• [PROBLEM TO SOLVE] Copy all lines below that use the word "minting".

◆ ◆ ◆ ◆ ◆

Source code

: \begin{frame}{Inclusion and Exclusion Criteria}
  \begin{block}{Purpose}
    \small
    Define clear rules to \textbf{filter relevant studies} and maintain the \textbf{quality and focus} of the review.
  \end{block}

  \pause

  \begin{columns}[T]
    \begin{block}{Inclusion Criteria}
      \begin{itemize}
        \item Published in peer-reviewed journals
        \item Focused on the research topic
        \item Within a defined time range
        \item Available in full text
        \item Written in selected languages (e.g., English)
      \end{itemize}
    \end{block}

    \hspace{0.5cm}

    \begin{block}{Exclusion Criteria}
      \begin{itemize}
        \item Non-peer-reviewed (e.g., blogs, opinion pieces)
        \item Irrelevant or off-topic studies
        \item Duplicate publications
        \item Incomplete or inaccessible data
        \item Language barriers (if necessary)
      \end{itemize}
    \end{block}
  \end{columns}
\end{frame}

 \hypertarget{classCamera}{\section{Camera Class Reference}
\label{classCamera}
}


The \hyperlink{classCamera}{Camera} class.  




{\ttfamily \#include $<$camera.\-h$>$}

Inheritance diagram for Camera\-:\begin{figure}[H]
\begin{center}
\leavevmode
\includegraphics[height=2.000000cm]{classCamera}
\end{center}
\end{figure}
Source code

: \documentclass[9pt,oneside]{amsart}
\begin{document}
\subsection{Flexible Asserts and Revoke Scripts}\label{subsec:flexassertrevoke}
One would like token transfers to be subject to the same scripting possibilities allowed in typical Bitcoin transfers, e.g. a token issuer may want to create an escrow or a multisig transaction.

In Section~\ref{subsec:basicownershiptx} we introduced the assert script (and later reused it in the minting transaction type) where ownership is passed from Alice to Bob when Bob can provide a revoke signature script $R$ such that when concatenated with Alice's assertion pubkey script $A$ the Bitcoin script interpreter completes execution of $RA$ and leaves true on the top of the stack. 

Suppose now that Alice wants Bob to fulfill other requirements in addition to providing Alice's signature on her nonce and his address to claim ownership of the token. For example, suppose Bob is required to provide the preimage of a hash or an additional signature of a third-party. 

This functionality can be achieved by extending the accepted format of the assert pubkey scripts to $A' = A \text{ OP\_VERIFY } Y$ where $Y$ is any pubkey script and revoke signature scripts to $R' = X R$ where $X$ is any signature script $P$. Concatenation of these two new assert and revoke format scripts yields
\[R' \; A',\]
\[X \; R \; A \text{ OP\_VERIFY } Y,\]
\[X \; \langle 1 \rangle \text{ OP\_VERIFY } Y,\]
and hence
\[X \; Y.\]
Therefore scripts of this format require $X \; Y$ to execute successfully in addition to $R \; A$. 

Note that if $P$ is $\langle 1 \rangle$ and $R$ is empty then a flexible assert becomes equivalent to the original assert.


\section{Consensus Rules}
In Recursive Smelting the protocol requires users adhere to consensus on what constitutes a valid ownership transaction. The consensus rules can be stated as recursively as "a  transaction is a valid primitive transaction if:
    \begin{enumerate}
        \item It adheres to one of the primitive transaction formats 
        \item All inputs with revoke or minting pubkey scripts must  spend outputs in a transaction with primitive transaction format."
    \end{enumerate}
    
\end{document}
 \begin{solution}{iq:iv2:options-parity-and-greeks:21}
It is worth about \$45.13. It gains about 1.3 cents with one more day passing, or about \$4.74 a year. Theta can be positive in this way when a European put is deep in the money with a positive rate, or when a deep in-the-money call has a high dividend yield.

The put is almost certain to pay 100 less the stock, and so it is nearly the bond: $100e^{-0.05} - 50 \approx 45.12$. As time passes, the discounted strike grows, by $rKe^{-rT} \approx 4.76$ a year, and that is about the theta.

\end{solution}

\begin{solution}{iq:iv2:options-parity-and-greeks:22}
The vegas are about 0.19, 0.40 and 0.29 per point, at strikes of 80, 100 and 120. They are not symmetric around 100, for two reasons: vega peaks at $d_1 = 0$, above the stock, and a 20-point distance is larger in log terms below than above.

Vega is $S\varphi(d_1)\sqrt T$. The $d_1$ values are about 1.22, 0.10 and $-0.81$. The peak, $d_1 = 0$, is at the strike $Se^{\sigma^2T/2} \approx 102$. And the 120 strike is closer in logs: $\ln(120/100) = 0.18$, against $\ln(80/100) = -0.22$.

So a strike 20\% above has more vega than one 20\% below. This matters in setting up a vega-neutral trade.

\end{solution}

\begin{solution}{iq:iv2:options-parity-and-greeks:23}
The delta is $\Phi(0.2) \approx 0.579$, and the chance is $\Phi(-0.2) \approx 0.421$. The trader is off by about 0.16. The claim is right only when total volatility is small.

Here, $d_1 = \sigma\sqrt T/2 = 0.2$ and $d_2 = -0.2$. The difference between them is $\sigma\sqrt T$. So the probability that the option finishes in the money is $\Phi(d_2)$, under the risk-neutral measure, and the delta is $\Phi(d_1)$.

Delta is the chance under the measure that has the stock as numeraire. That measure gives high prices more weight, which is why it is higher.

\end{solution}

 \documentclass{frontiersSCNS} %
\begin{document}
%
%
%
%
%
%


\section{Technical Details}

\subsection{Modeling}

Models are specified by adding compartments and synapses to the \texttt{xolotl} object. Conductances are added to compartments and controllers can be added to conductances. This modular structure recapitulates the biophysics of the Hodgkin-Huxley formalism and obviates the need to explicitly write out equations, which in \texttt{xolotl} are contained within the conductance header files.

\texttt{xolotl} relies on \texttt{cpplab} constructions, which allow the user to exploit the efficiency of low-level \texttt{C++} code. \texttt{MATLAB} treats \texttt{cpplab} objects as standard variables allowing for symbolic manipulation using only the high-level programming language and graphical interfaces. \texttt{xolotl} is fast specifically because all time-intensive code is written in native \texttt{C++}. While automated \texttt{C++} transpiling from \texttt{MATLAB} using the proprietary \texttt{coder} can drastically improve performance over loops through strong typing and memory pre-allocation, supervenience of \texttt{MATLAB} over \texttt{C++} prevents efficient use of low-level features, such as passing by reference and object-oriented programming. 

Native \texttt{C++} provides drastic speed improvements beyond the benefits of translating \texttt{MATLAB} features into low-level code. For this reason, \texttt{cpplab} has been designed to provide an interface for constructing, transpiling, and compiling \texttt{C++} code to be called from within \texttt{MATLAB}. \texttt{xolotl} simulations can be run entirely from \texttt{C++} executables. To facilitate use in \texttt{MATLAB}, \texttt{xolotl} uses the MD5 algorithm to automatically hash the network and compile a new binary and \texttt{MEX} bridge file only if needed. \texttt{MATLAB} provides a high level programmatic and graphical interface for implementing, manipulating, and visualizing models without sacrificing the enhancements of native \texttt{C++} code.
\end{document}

◆ ◆ ◆ ◆ ◆

• [SOLUTION TO THIS EXERCISE]
In Section~\ref{subsec:basicownershiptx} we introduced the assert script (and later reused it in the minting transaction type) where ownership is passed from Alice to Bob when Bob can provide a revoke signature script $R$ such that when concatenated with Alice's assertion pubkey script $A$ the Bitcoin script interpreter completes execution of $RA$ and leaves true on the top of the stack. 
        \item All inputs with revoke or minting pubkey scripts must  spend outputs in a transaction with primitive transaction format."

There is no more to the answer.